Re: [PATCH 0/2] execve scalability issues, part 1

From: Mateusz Guzik <mjguzik@gmail.com>
To: Dennis Zhou <dennis@kernel.org>
Cc: linux-kernel@vger.kernel.org, tj@kernel.org, cl@linux.com,
	akpm@linux-foundation.org, shakeelb@google.com,
	linux-mm@kvack.org, jack@suse.cz
Subject: Re: [PATCH 0/2] execve scalability issues, part 1
Date: Tue, 22 Aug 2023 00:29:49 +0200	[thread overview]
Message-ID: <CAGudoHHJECp2-DfSr5hudooAdV6mivvSO+4mC9kwUrWnSiob5g@mail.gmail.com> (raw)
In-Reply-To: <20230821213951.bx3yyqh7omdvpyae@f>

On 8/21/23, Mateusz Guzik <mjguzik@gmail.com> wrote:
> On Mon, Aug 21, 2023 at 02:07:28PM -0700, Dennis Zhou wrote:
>> On Mon, Aug 21, 2023 at 10:28:27PM +0200, Mateusz Guzik wrote:
>> > With this out of the way I'll be looking at some form of caching to
>> > eliminate these allocs as a problem.
>> >
>>
>> I'm not against caching, this is just my first thought. Caching will
>> have an impact on the backing pages of percpu. All it takes is 1
>> allocation on a page for the current allocator to pin n pages of memory.
>> A few years ago percpu depopulation was implemented so that limits the
>> amount of resident backing pages.
>>
>
> I'm painfully aware.
>
>> Maybe the right thing to do is preallocate pools of common sized
>> allocations so that way they can be recycled such that we don't have to
>> think too hard about fragmentation that can occur if we populate these
>> pools over time?
>>
>
> This is what I was going to suggest :)
>
> FreeBSD has a per-cpu allocator which pretends to be the same as the
> slab allocator, except handing out per-cpu bufs. So far it has sizes 4,
> 8, 16, 32 and 64 and you can act as if you are mallocing in that size.
>
> Scales perfectly fine of course since it caches objs per-CPU, but there
> is some waste and I have 0 idea how it compares to what Linux is doing
> on that front.
>
> I stress though that even if you were to carve out certain sizes, a
> global lock to handle ops will still kill scalability.
>
> Perhaps granularity better than global, but less than per-CPU would be a
> sweet spot for scalabability vs memory waste.
>
> That said...
>
>> Also as you've pointed out, it wasn't just the percpu allocation being
>> the bottleneck, but percpu_counter's global lock too for hotplug
>> support. I'm hazarding a guess most use cases of percpu might have
>> additional locking requirements too such as percpu_counter.
>>
>
> True Fix(tm) is a longer story.
>
> Maybe let's sort out this patchset first, whichever way. :)
>

So I found the discussion around the original patch with a perf
regression report.

https://lore.kernel.org/linux-mm/20230608111408.s2minsenlcjow7q3@quack3/

The reporter suggests dodging the problem by only allocating per-cpu
counters when the process is going multithreaded. Given that there is
still plenty of forever single-threaded procs out there I think that's
does sound like a great plan regardless of what happens with this
patchset.

Almost all access is already done using dedicated routines, so this
should be an afternoon churn to sort out, unless I missed a
showstopper. (maybe there is no good place to stuff a flag/whatever
other indicator about the state of counters?)

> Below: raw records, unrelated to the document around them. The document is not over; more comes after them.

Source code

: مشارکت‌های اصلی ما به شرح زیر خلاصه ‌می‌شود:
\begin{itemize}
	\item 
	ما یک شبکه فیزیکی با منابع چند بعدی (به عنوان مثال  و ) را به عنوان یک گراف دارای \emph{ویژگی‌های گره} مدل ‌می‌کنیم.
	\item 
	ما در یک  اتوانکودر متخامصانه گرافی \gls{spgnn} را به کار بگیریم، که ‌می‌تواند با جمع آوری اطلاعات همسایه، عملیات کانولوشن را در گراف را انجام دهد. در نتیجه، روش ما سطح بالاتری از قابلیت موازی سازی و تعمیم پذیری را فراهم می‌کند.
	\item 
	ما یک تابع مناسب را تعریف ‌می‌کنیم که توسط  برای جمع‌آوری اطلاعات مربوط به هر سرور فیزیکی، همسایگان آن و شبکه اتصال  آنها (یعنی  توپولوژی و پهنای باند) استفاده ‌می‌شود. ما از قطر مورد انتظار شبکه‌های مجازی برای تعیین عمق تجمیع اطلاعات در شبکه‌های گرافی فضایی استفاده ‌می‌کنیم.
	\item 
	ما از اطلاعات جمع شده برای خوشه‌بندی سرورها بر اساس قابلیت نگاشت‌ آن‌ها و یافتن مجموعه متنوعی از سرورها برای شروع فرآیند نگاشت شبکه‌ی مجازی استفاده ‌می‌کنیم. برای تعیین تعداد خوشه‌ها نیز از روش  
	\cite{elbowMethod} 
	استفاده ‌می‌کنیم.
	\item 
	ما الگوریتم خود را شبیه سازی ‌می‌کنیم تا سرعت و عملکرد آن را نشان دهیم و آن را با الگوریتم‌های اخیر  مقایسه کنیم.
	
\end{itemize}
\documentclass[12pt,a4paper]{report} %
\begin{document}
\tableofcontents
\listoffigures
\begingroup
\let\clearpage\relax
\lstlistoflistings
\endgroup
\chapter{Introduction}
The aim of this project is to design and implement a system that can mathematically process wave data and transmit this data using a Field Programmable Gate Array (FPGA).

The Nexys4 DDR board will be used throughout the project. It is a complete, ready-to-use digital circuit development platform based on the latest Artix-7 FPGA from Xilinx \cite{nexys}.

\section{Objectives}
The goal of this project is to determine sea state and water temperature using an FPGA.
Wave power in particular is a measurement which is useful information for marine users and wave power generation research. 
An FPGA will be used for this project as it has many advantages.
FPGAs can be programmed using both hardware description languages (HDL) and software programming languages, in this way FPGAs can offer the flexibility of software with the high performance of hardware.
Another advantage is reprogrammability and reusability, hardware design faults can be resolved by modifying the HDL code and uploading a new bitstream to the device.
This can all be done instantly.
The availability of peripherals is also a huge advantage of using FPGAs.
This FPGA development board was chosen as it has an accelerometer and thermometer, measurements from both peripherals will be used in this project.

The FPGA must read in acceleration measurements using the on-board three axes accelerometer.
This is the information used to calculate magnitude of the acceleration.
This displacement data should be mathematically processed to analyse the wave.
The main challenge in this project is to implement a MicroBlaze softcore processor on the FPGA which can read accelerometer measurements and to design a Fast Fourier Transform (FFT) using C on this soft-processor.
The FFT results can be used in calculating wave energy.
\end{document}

That said I'll look into it some time this or next week.

>> Thanks,
>> Dennis
>>
>> > Thoughts?
>> >
>> > Mateusz Guzik (2):
>> >   pcpcntr: add group allocation/free
>> >   fork: group allocation of per-cpu counters for mm struct
>> >
>> >  include/linux/percpu_counter.h | 19 ++++++++---
>> >  kernel/fork.c                  | 13 ++------
>> >  lib/percpu_counter.c           | 61 ++++++++++++++++++++++++----------
>> >  3 files changed, 60 insertions(+), 33 deletions(-)
>> >
>> > --
>> > 2.39.2
>> >
>

-- 
Mateusz Guzik <mjguzik gmail.com>